Republican U.S. Rep. John Curtis announced his campaign to a TV station after saying last fall he had decided not to run.
After people asked him to reconsider, he decided he could carry over his work representing Utah but with a bigger platform, Curtis told KSL-TV.
Curtis has served eastern Utah’s Third District since 2017. He was previously mayor of Provo, Utah, for seven years and for a time was a county-level Democratic Party official.
Brent Orrin Hatch also announced his candidacy Tuesday. Hatch is one of six children of the late Republican Sen. Orrin Hatch, who retired after 42 years in office in 2019 and died in 2022.
Brent Hatch is a trial lawyer who is treasurer and past director of the Federalist Society, a conservative legal organization that advocates interpreting the U.S. Constitution according to the context in which it was written.
He was an associate White House counsel under President George H.W. Bush and a Utah delegate to the 2004 Republican National Convention.
He described himself as “not a professional politician” in a statement through his campaign.
“I have worked for over 33 years here in Utah as a lawyer protecting the rights of individuals and companies.
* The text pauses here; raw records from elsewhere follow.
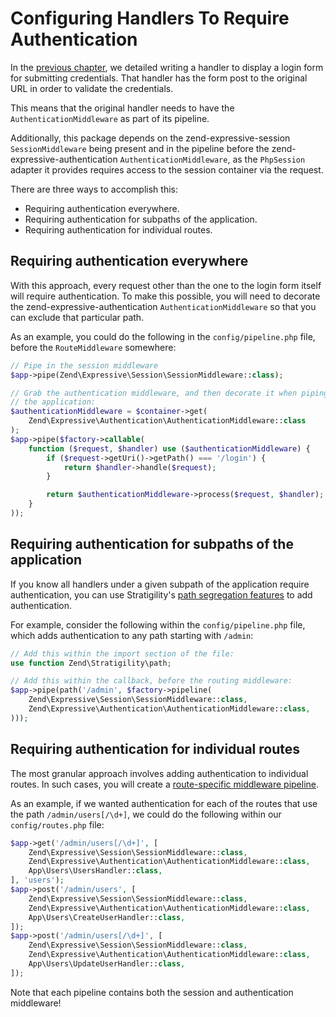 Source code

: # Configuring Handlers To Require Authentication

In the [previous chapter](login-handler.md), we detailed writing a handler to
display a login form for submitting credentials. That handler has the form post
to the original URL in order to validate the credentials.

This means that the original handler needs to have the
`AuthenticationMiddleware` as part of its pipeline.

Additionally, this package depends on the zend-expressive-session
`SessionMiddleware` being present and in the pipeline before the
zend-expressive-authentication `AuthenticationMiddleware`, as the `PhpSession`
adapter it provides requires access to the session container via the request.

There are three ways to accomplish this:

- Requiring authentication everywhere.
- Requiring authentication for subpaths of the application.
- Requiring authentication for individual routes.

## Requiring authentication everywhere

With this approach, every request other than the one to the login form itself
will require authentication. To make this possible, you will need to decorate
the zend-expressive-authentication `AuthenticationMiddleware` so that you can
exclude that particular path.

As an example, you could do the following in the `config/pipeline.php` file,
before the `RouteMiddleware` somewhere:

```php
// Pipe in the session middleware
$app->pipe(Zend\Expressive\Session\SessionMiddleware::class);

// Grab the authentication middleware, and then decorate it when piping it to
// the application:
$authenticationMiddleware = $container->get(
    Zend\Expressive\Authentication\AuthenticationMiddleware::class
);
$app->pipe($factory->callable(
    function ($request, $handler) use ($authenticationMiddleware) {
        if ($request->getUri()->getPath() === '/login') {
            return $handler->handle($request);
        }

        return $authenticationMiddleware->process($request, $handler);
    }
));
```

## Requiring authentication for subpaths of the application

If you know all handlers under a given subpath of the application require
authentication, you can use Stratigility's [path segregation features](https://docs.zendframework.com/zend-stratigility/v3/api/#path)
to add authentication.

For example, consider the following within the `config/pipeline.php` file, which
adds authentication to any path starting with `/admin`:

```php
// Add this within the import section of the file:
use function Zend\Stratigility\path;

// Add this within the callback, before the routing middleware:
$app->pipe(path('/admin', $factory->pipeline(
    Zend\Expressive\Session\SessionMiddleware::class,
    Zend\Expressive\Authentication\AuthenticationMiddleware::class,
)));
```

## Requiring authentication for individual routes

The most granular approach involves adding authentication to individual routes.
In such cases, you will create a [route-specific middleware
pipeline](https://docs.zendframework.com/zend-expressive/v3/cookbook/route-specific-pipeline/).

As an example, if we wanted authentication for each of the routes that use the
path `/admin/users[/\d+]`, we could do the following within our
`config/routes.php` file:

```php
$app->get('/admin/users[/\d+]', [
    Zend\Expressive\Session\SessionMiddleware::class,
    Zend\Expressive\Authentication\AuthenticationMiddleware::class,
    App\Users\UsersHandler::class,
], 'users');
$app->post('/admin/users', [
    Zend\Expressive\Session\SessionMiddleware::class,
    Zend\Expressive\Authentication\AuthenticationMiddleware::class,
    App\Users\CreateUserHandler::class,
]);
$app->post('/admin/users[/\d+]', [
    Zend\Expressive\Session\SessionMiddleware::class,
    Zend\Expressive\Authentication\AuthenticationMiddleware::class,
    App\Users\UpdateUserHandler::class,
]);
```

Note that each pipeline contains both the session and authentication middleware!
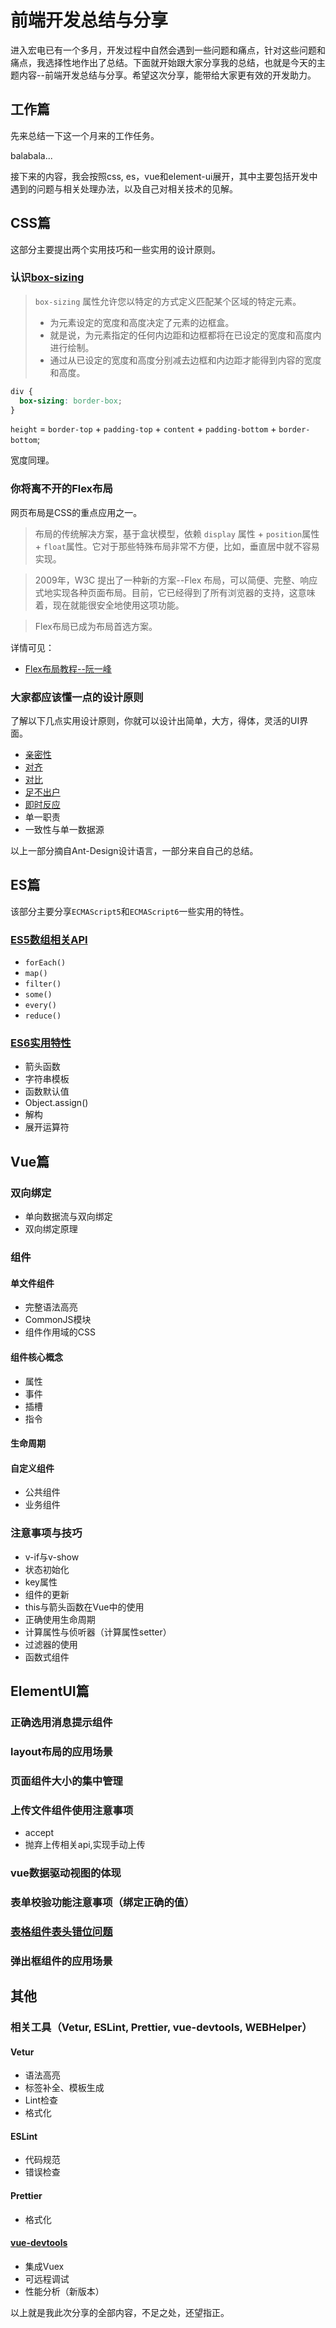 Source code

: # 前端开发总结与分享
进入宏电已有一个多月，开发过程中自然会遇到一些问题和痛点，针对这些问题和痛点，我选择性地作出了总结。下面就开始跟大家分享我的总结，也就是今天的主题内容--前端开发总结与分享。希望这次分享，能带给大家更有效的开发助力。
## 工作篇
先来总结一下这一个月来的工作任务。

balabala...

接下来的内容，我会按照css, es，vue和element-ui展开，其中主要包括开发中遇到的问题与相关处理办法，以及自己对相关技术的见解。
## CSS篇
这部分主要提出两个实用技巧和一些实用的设计原则。
### 认识[box-sizing](http://www.w3school.com.cn/cssref/pr_box-sizing.asp)
> `box-sizing` 属性允许您以特定的方式定义匹配某个区域的特定元素。
> - 为元素设定的宽度和高度决定了元素的边框盒。
> - 就是说，为元素指定的任何内边距和边框都将在已设定的宽度和高度内进行绘制。
> - 通过从已设定的宽度和高度分别减去边框和内边距才能得到内容的宽度和高度。

```css
div {
  box-sizing: border-box;
}
```
`height` = `border-top` + `padding-top` + `content` + `padding-bottom` + `border-bottom`;

宽度同理。

### 你将离不开的Flex布局
网页布局是CSS的重点应用之一。

> 布局的传统解决方案，基于盒状模型，依赖 `display` 属性 + `position`属性 + `float`属性。它对于那些特殊布局非常不方便，比如，垂直居中就不容易实现。

> 2009年，W3C 提出了一种新的方案--Flex 布局，可以简便、完整、响应式地实现各种页面布局。目前，它已经得到了所有浏览器的支持，这意味着，现在就能很安全地使用这项功能。

> Flex布局已成为布局首选方案。

详情可见：
- [Flex布局教程--阮一峰](http://www.ruanyifeng.com/blog/2015/07/flex-grammar.html)

### 大家都应该懂一点的设计原则
了解以下几点实用设计原则，你就可以设计出简单，大方，得体，灵活的UI界面。

- [亲密性](https://ant.design/docs/spec/proximity-cn#%E7%BA%B5%E5%90%91%E9%97%B4%E8%B7%9D%E5%85%B3%E7%B3%BB)
- [对齐](https://ant.design/docs/spec/alignment-cn#%E8%A1%A8%E5%8D%95%E7%B1%BB%E5%AF%B9%E9%BD%90)
- [对比](https://ant.design/docs/spec/contrast-cn#%E4%B8%BB%E6%AC%A1%E5%85%B3%E7%B3%BB%E5%AF%B9%E6%AF%94)
- [足不出户](https://ant.design/docs/spec/stay-cn#%E8%A6%86%E7%9B%96%E5%B1%82)
- [即时反应](https://ant.design/docs/spec/reaction-cn#%E5%8F%8D%E9%A6%88%E6%A8%A1%E5%BC%8F)
- 单一职责
- 一致性与单一数据源

以上一部分摘自Ant-Design设计语言，一部分来自自己的总结。

## ES篇

该部分主要分享`ECMAScript5`和`ECMAScript6`一些实用的特性。

### [ES5数组相关API](https://www.cnblogs.com/mingbo-zhang/p/10190812.html)
- `forEach()`
- `map()`
- `filter()`
- `some()`
- `every()`
- `reduce()`

### [ES6实用特性](https://www.jianshu.com/p/287e0bb867ae)
- 箭头函数
- 字符串模板
- 函数默认值
- Object.assign()
- 解构
- 展开运算符

## Vue篇

### 双向绑定

- 单向数据流与双向绑定
- 双向绑定原理

### 组件

#### 单文件组件

- 完整语法高亮
- CommonJS模块
- 组件作用域的CSS

#### 组件核心概念

- 属性
- 事件
- 插槽
- 指令

#### 生命周期

#### 自定义组件

- 公共组件
- 业务组件

### 注意事项与技巧

- v-if与v-show
- 状态初始化
- key属性
- 组件的更新
- this与箭头函数在Vue中的使用
- 正确使用生命周期
- 计算属性与侦听器（计算属性setter）
- 过滤器的使用
- 函数式组件

## ElementUI篇

### 正确选用消息提示组件

### layout布局的应用场景

### 页面组件大小的集中管理

### 上传文件组件使用注意事项

- accept
- 抛弃上传相关api,实现手动上传

### vue数据驱动视图的体现

### 表单校验功能注意事项（绑定正确的值）

### [表格组件表头错位问题](https://blog.csdn.net/jackie_bobo/article/details/86064112/)

### 弹出框组件的应用场景

## 其他

### 相关工具（Vetur, ESLint, Prettier, vue-devtools, WEBHelper）

#### Vetur

- 语法高亮
- 标签补全、模板生成
- Lint检查
- 格式化

#### ESLint

- 代码规范
- 错误检查

#### Prettier

- 格式化

#### [vue-devtools](https://github.com/vuejs/vue-devtools)

- 集成Vuex
- 可远程调试
- 性能分析（新版本）

以上就是我此次分享的全部内容，不足之处，还望指正。
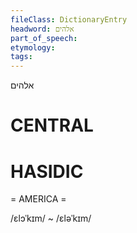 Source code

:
 ```yaml
---
fileClass: DictionaryEntry
headword: אלהים
part_of_speech: 
etymology: 
tags: 
---
```

אלהים

CENTRAL
========

HASIDIC
=======
= AMERICA = 

/ɛlɔˈkɪm/ ~ /ɛləˈkɪm/ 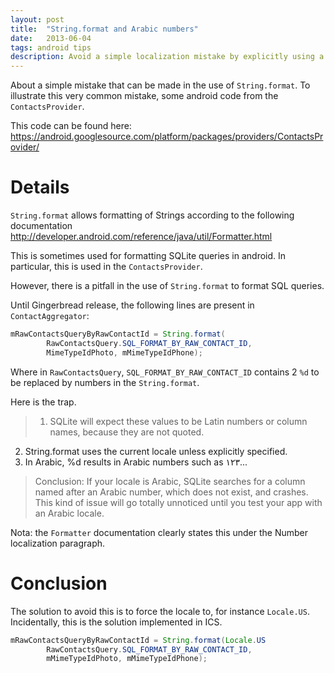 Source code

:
 ```yaml
---
layout: post
title:  "String.format and Arabic numbers"
date:   2013-06-04
tags: android tips
description: Avoid a simple localization mistake by explicitly using a Locale
---
```

About a simple mistake that can be made in the use of `String.format`. To illustrate this very common mistake, some android code from the `ContactsProvider`.

This code can be found here: <https://android.googlesource.com/platform/packages/providers/ContactsProvider/>

# Details

`String.format` allows formatting of Strings according to the following documentation <http://developer.android.com/reference/java/util/Formatter.html>

This is sometimes used for formatting SQLite queries in android. In particular, this is used in the `ContactsProvider`.

However, there is a pitfall in the use of `String.format` to format SQL queries.

Until Gingerbread release, the following lines are present in `ContactAggregator`:

```java
mRawContactsQueryByRawContactId = String.format(
        RawContactsQuery.SQL_FORMAT_BY_RAW_CONTACT_ID,
        MimeTypeIdPhoto, mMimeTypeIdPhone);
```

Where in `RawContactsQuery`, `SQL_FORMAT_BY_RAW_CONTACT_ID` contains 2 `%d` to be replaced by numbers in the `String.format`.

Here is the trap.

> 1. SQLite will expect these values to be Latin numbers or column names, because they are not quoted.
2. String.format uses the current locale unless explicitly specified.
3. In Arabic, %d results in Arabic numbers such as ١٢٣...

> Conclusion: If your locale is Arabic, SQLite searches for a column named after an Arabic number, which does not exist, and crashes.
This kind of issue will go totally unnoticed until you test your app with an Arabic locale.

Nota: the `Formatter` documentation clearly states this under the Number localization paragraph.

# Conclusion

The solution to avoid this is to force the locale to, for instance `Locale.US`. Incidentally, this is the solution implemented in ICS.

```java
mRawContactsQueryByRawContactId = String.format(Locale.US
        RawContactsQuery.SQL_FORMAT_BY_RAW_CONTACT_ID,
        mMimeTypeIdPhoto, mMimeTypeIdPhone);
```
But I still have an insider’s knowledge of the highest levels of government,” he said in the statement.
Romney, 76, announced in September he won’t seek a second term in the Senate, saying it was time for younger leaders to step in. Romney also served as governor of Massachusetts and was the 2012 Republican nominee for president.
Romney is among several Republicans who opposed former President Donald Trump and have been voted out or not sought re-election.
Others running to succeed Romney include former Utah House speaker Brad Wilson, a Republican who announced his campaign in September, and lesser-known Republicans including Riverton, Utah, Mayor Trent Staggs and Roosevelt, Utah, Mayor Rod Bird Jr.
Republicans carry a substantial advantage in Utah, outnumbering Democrats by a more than 3-to-1 margin.